Mainframe Db2 Data Virtualization using SQL Server PolyBase
Published Jul 03 2023 11:03 AM 5,074 Views
Microsoft

Introduction

In this technical blog, we will explore the technology of SQL Server PolyBase with the specific use case for seamless data integration between SQL Server and Db2 on a Mainframe using the ODBC option. PolyBase revolutionizes the way we access and query data across disparate platforms, offering unparalleled benefits over traditional approaches.

Overview

SQL Server PolyBase introduces a paradigm shift in data virtualization, redefining how we integrate and access data across disparate platforms. The specific use case highlighted in this blog describes the process of using PolyBase in SQL Server to access Db2 table data on Mainframes (this process will work for Db2 for iSeries and Db2 LUW with some minor driver /database specific configuration changes) enabling real-time and direct access to external data sources unlocking new possibilities for data integration and analysis. Unlike traditional methods that involve complex data extraction, transformation, and loading (ETL) processes, PolyBase simplifies the data integration journey by providing direct and real-time access to external data sources. SQL Server also has similar feature named Linked Servers which also enables you to read data from remote data sources. Differences between PolyBase and Linked Servers is highlighted on this documentation link.

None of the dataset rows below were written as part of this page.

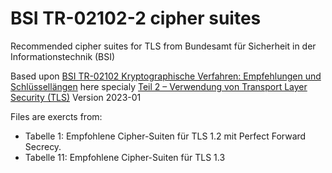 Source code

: # BSI TR-02102-2 cipher suites
Recommended cipher suites for TLS from Bundesamt für Sicherheit in der Informationstechnik (BSI)

Based upon [BSI TR-02102 Kryptographische Verfahren: Empfehlungen und Schlüssellängen][1] here specialy [Teil 2 – Verwendung von Transport Layer Security (TLS)][2] Version 2023-01

Files are exercts from:
- Tabelle 1: Empfohlene Cipher-Suiten für TLS 1.2 mit Perfect Forward Secrecy.
- Tabelle 11: Empfohlene Cipher-Suiten für TLS 1.3

[1]:https://www.bsi.bund.de/DE/Themen/Unternehmen-und-Organisationen/Standards-und-Zertifizierung/Technische-Richtlinien/TR-nach-Thema-sortiert/tr02102/tr02102_node.html
[2]:https://www.bsi.bund.de/SharedDocs/Downloads/DE/BSI/Publikationen/TechnischeRichtlinien/TR02102/BSI-TR-02102-2.pdf?__blob=publicationFile&v=6
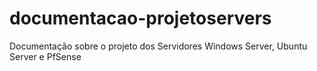 # documentacao-projetoservers
Documentação sobre o projeto dos Servidores Windows Server, Ubuntu Server e PfSense
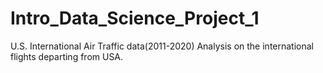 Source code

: # Intro_Data_Science_Project_1
U.S. International Air Traffic data(2011-2020)
Analysis on the international flights departing from USA.
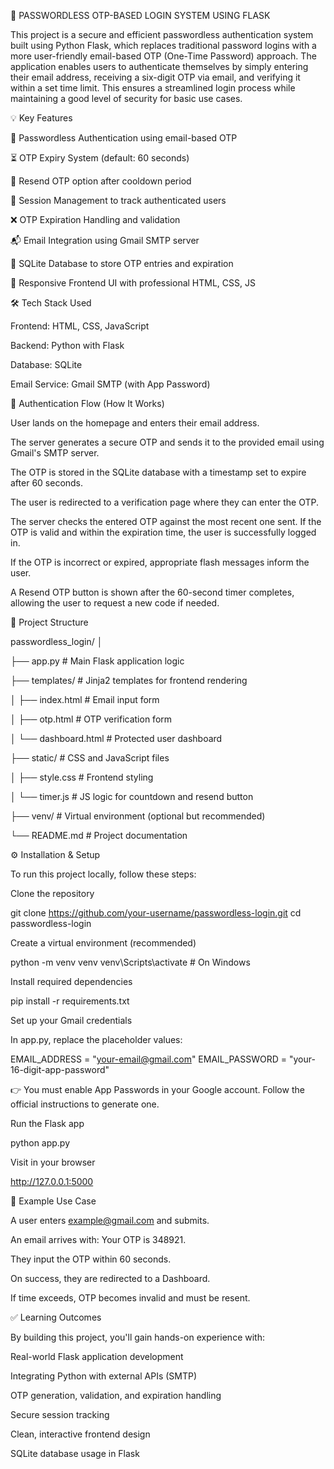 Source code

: 🔐 PASSWORDLESS OTP-BASED LOGIN SYSTEM USING FLASK

This project is a secure and efficient passwordless authentication system built using Python Flask, which replaces traditional password logins with a more user-friendly email-based OTP (One-Time Password) approach. The application enables users to authenticate themselves by simply entering their email address, receiving a six-digit OTP via email, and verifying it within a set time limit. This ensures a streamlined login process while maintaining a good level of security for basic use cases.


💡 Key Features

🔑 Passwordless Authentication using email-based OTP

⏳ OTP Expiry System (default: 60 seconds)

🔄 Resend OTP option after cooldown period

🧠 Session Management to track authenticated users

❌ OTP Expiration Handling and validation

📬 Email Integration using Gmail SMTP server

🧱 SQLite Database to store OTP entries and expiration

🎨 Responsive Frontend UI with professional HTML, CSS, JS


🛠️ Tech Stack Used

Frontend: HTML, CSS, JavaScript

Backend: Python with Flask

Database: SQLite

Email Service: Gmail SMTP (with App Password)


🔄 Authentication Flow (How It Works)

User lands on the homepage and enters their email address.

The server generates a secure OTP and sends it to the provided email using Gmail's SMTP server.

The OTP is stored in the SQLite database with a timestamp set to expire after 60 seconds.

The user is redirected to a verification page where they can enter the OTP.

The server checks the entered OTP against the most recent one sent. If the OTP is valid and within the expiration time, the user is successfully logged in.

If the OTP is incorrect or expired, appropriate flash messages inform the user.

A Resend OTP button is shown after the 60-second timer completes, allowing the user to request a new code if needed.


📁 Project Structure

passwordless_login/
│

├── app.py                  # Main Flask application logic

├── templates/              # Jinja2 templates for frontend rendering

│   ├── index.html          # Email input form

│   ├── otp.html            # OTP verification form

│   └── dashboard.html      # Protected user dashboard

├── static/                 # CSS and JavaScript files

│   ├── style.css           # Frontend styling

│   └── timer.js            # JS logic for countdown and resend button

├── venv/                   # Virtual environment (optional but recommended)

└── README.md               # Project documentation


⚙️ Installation & Setup

To run this project locally, follow these steps:

Clone the repository

git clone https://github.com/your-username/passwordless-login.git
cd passwordless-login

Create a virtual environment (recommended)

python -m venv venv
venv\Scripts\activate    # On Windows

Install required dependencies

pip install -r requirements.txt

Set up your Gmail credentials

In app.py, replace the placeholder values:

EMAIL_ADDRESS = "your-email@gmail.com"
EMAIL_PASSWORD = "your-16-digit-app-password"

👉 You must enable App Passwords in your Google account. Follow the official instructions to generate one.

Run the Flask app

python app.py

Visit in your browser

http://127.0.0.1:5000


📸 Example Use Case

A user enters example@gmail.com and submits.

An email arrives with: Your OTP is 348921.

They input the OTP within 60 seconds.

On success, they are redirected to a Dashboard.

If time exceeds, OTP becomes invalid and must be resent.


✅ Learning Outcomes

By building this project, you'll gain hands-on experience with:

Real-world Flask application development

Integrating Python with external APIs (SMTP)

OTP generation, validation, and expiration handling

Secure session tracking

Clean, interactive frontend design

SQLite database usage in Flask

Key Differentiators of SQL Server PolyBase for Db2

  1. Real-Time Connectivity: PolyBase establishes direct connectivity between SQL Server and Db2, enabling real-time access to data. This eliminates the need for manual data synchronization or batch processing, ensuring that you are always working with the most up-to-date information.
  2. Query Federation: With PolyBase, you can seamlessly query data residing in both SQL Server and Db2 in a single query. This eliminates the need for complex joins or data movement between platforms, simplifying your data analysis tasks and enhancing productivity.
  3. Simplified Data Virtualization: PolyBase introduces a virtualization layer that abstracts the complexities of accessing external data sources. It allows you to define external tables in SQL Server that mirror the structure of Db2 tables, enabling seamless querying and integration without physically moving or replicating the data.
  4. Unified Security and Access Control: PolyBase integrates with the existing security mechanisms of SQL Server, ensuring that access to external data sources is governed by the same authentication and authorization policies. This simplifies security management and provides a unified view of access control across both platforms.
  5. Improved Performance: PolyBase optimizes query execution by intelligently distributing the workload across SQL Server and Db2, resulting in faster response times and enhanced scalability.

Prerequisites

Before we begin, ensure that you have the following in place:

  1. SQL Server instance with PolyBase feature installed and enabled.
  2. Db2 on Mainframe installed and accessible with the necessary credentials.
  3. ODBC driver to access Db2 on Mainframe installed on the SQL Server machine.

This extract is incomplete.